─── Records supplied ───

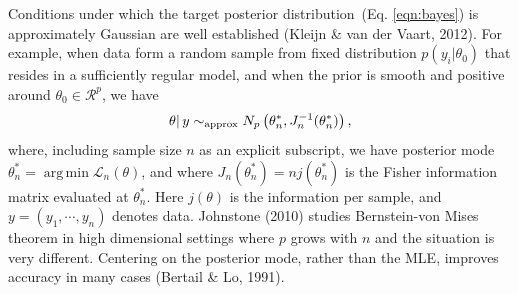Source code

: \documentclass[12pt]{TD-CJS}
\newcommand{\R}{\mathcal{R}}
\DeclareMathOperator*{\argmin}{arg\,min}
\begin{document}
Conditions under which the target posterior distribution~(Eq. \ref{eqn:bayes}) is approximately Gaussian are well established (Kleijn \&  van der Vaart, 2012).  For example, when data form a random sample from fixed distribution $p(y_i|\theta_0)$
that resides in a sufficiently regular model, and when the prior is smooth and positive around $\theta_0 \in \R^p$,  we have 
\begin{eqnarray}
\label{eq:postG}
\left. \theta \right| y  \sim_{\rm approx} N_p \left( \theta_n^*, J_n^{-1}(\theta^*_n)\right),
\end{eqnarray}
where, including sample size $n$ as an explicit subscript, we have posterior mode $\theta_n^* = \argmin {\mathcal L}_n( \theta)$, and
where $J_n(\theta^*_n)=nj(\theta_n^*)$ is the Fisher information matrix evaluated at $\theta_n^*$.  
Here $j(\theta)$ is the information per sample, and $y=(y_1, \cdots, y_n)$ denotes data. Johnstone (2010) studies Bernstein-von Mises theorem in high dimensional settings where $p$ grows with $n$ and the situation is very different. 
Centering on the posterior mode, rather than the MLE, improves accuracy in many cases (Bertail \& Lo, 1991).   
\end{document}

───

Task objective — Each entry above should be restated word for word, though no picture may appear in the copy.

Exercise result —
Source code

: \documentclass[12pt]{TD-CJS}
\newcommand{\R}{\mathcal{R}}
\DeclareMathOperator*{\argmin}{arg\,min}
\begin{document}
Conditions under which the target posterior distribution~(Eq. \ref{eqn:bayes}) is approximately Gaussian are well established (Kleijn \&  van der Vaart, 2012).  For example, when data form a random sample from fixed distribution $p(y_i|\theta_0)$
that resides in a sufficiently regular model, and when the prior is smooth and positive around $\theta_0 \in \R^p$,  we have 
\begin{eqnarray}
\label{eq:postG}
\left. \theta \right| y  \sim_{\rm approx} N_p \left( \theta_n^*, J_n^{-1}(\theta^*_n)\right),
\end{eqnarray}
where, including sample size $n$ as an explicit subscript, we have posterior mode $\theta_n^* = \argmin {\mathcal L}_n( \theta)$, and
where $J_n(\theta^*_n)=nj(\theta_n^*)$ is the Fisher information matrix evaluated at $\theta_n^*$.  
Here $j(\theta)$ is the information per sample, and $y=(y_1, \cdots, y_n)$ denotes data. Johnstone (2010) studies Bernstein-von Mises theorem in high dimensional settings where $p$ grows with $n$ and the situation is very different. 
Centering on the posterior mode, rather than the MLE, improves accuracy in many cases (Bertail \& Lo, 1991).   
\end{document}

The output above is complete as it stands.